常磐病院では震災前から計画されていた、最新設備を備えた新透析センターが昨年の7月にオープンしています。100床の透析ベッドを備え、オンラインHDFの装置や全自動透析装置を装備しています。これは震災前より将来の透析患者の増加を想定し昨年4月開所の予定で計画していましたが、震災の影響で7月開所となりました。現在のいわき市では、上記の富岡町を含めた警戒区域の方々が多く避難されています。こうした避難されている方々にはもちろん透析患者も含まれており、安心の透析医療を最新の透析センターで―提供していくことがときわ会グループの使命と考えています。
●透析患者移送から1年を振り返り
前述したように、この1年のときわ会グループでの粗死亡率は、震災以前の透析患者の粗死亡率の全国平均と比較して十分低い数字でした。これは震災時の透析施行困難な状況での患者移送が、適切な選択であったことの証明であると考えます。しかし、震災時のストレスや不十分な透析、満足できない食事は、決して透析患者の生命予後によい方向には働かなかったであろうと容易に推測されます。この1年を振り返り、あの時はこうすればよかったなどと反省する点は多々ありました。ときわ会グループとしてこの成績に決して満足することなく、一人でも多くの透析患者に安心安全な透析医療を提供できるように切磋琢磨したいと考えています。

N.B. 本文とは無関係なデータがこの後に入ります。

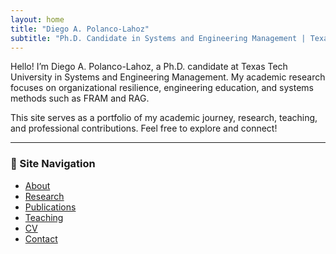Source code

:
 ```yaml
---
layout: home
title: "Diego A. Polanco-Lahoz"
subtitle: "Ph.D. Candidate in Systems and Engineering Management | Texas Tech University"
---
```


Hello! I’m Diego A. Polanco-Lahoz, a Ph.D. candidate at Texas Tech University in Systems and Engineering Management. My academic research focuses on organizational resilience, engineering education, and systems methods such as FRAM and RAG.

This site serves as a portfolio of my academic journey, research, teaching, and professional contributions. Feel free to explore and connect!

---

### 🔗 Site Navigation

- [About](/_pages/about/)
- [Research](/research/)
- [Publications](/publications/)
- [Teaching](/teaching/)
- [CV](/cv/)
- [Contact](/contact/)
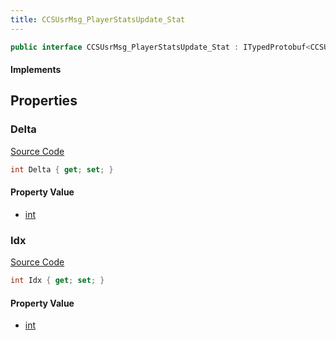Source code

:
 ```yaml
---
title: CCSUsrMsg_PlayerStatsUpdate_Stat
---
```


```csharp
public interface CCSUsrMsg_PlayerStatsUpdate_Stat : ITypedProtobuf<CCSUsrMsg_PlayerStatsUpdate_Stat>, INativeHandle
```

#### Implements

## Properties

### Delta

[Source Code](https://github.com/swiftly-solution/swiftlys2/blob/beta/managed/src/SwiftlyS2.Generated/Protobufs/Interfaces/CCSUsrMsg_PlayerStatsUpdate_Stat.cs#L16)

```csharp
int Delta { get; set; }
```

#### Property Value

- [int](https://learn.microsoft.com/dotnet/api/system.int32)

### Idx

[Source Code](https://github.com/swiftly-solution/swiftlys2/blob/beta/managed/src/SwiftlyS2.Generated/Protobufs/Interfaces/CCSUsrMsg_PlayerStatsUpdate_Stat.cs#L13)

```csharp
int Idx { get; set; }
```

#### Property Value

- [int](https://learn.microsoft.com/dotnet/api/system.int32)

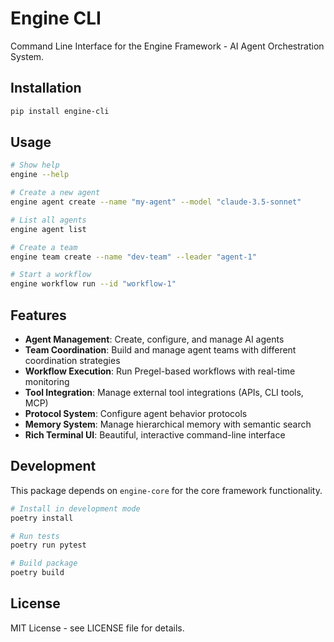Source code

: # Engine CLI

Command Line Interface for the Engine Framework - AI Agent Orchestration System.

## Installation

```bash
pip install engine-cli
```

## Usage

```bash
# Show help
engine --help

# Create a new agent
engine agent create --name "my-agent" --model "claude-3.5-sonnet"

# List all agents
engine agent list

# Create a team
engine team create --name "dev-team" --leader "agent-1"

# Start a workflow
engine workflow run --id "workflow-1"
```

## Features

- **Agent Management**: Create, configure, and manage AI agents
- **Team Coordination**: Build and manage agent teams with different coordination strategies
- **Workflow Execution**: Run Pregel-based workflows with real-time monitoring
- **Tool Integration**: Manage external tool integrations (APIs, CLI tools, MCP)
- **Protocol System**: Configure agent behavior protocols
- **Memory System**: Manage hierarchical memory with semantic search
- **Rich Terminal UI**: Beautiful, interactive command-line interface

## Development

This package depends on `engine-core` for the core framework functionality.

```bash
# Install in development mode
poetry install

# Run tests
poetry run pytest

# Build package
poetry build
```

## License

MIT License - see LICENSE file for details.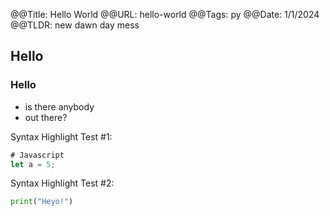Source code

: @@Title: Hello World
@@URL: hello-world
@@Tags: py
@@Date: 1/1/2024
@@TLDR: new dawn day mess

## Hello
### Hello

- is there anybody
- out there?

Syntax Highlight Test #1:
```js
# Javascript
let a = 5;
```

Syntax Highlight Test #2:
```py
print("Heyo!")
```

いわき市ではまだまだ余震が続き、原発事故の終息の時期も不明です。こうしたなか、いつ再び昨年の震災時と同じ状況が起こるとも限りません。さらに首都圏直下型大震災の発生が近い将来危惧されています。そこでときわ会グループの各透析施設では、災害に強いシステム作りに着手しており、また近隣地域の災害時には、透析患者を積極的に受け入れられるように常時準備していきたいと考えています。
ときわ会グループでは、スローガンである『笑顔とまごころ、信頼の絆』を合言葉のもと、今後も、よりよい透析医療を提供できるよう努力していく所存です。皆様には、今後とも変わらぬご指導、ご支援を賜りますよう、心からお願い申し上げます。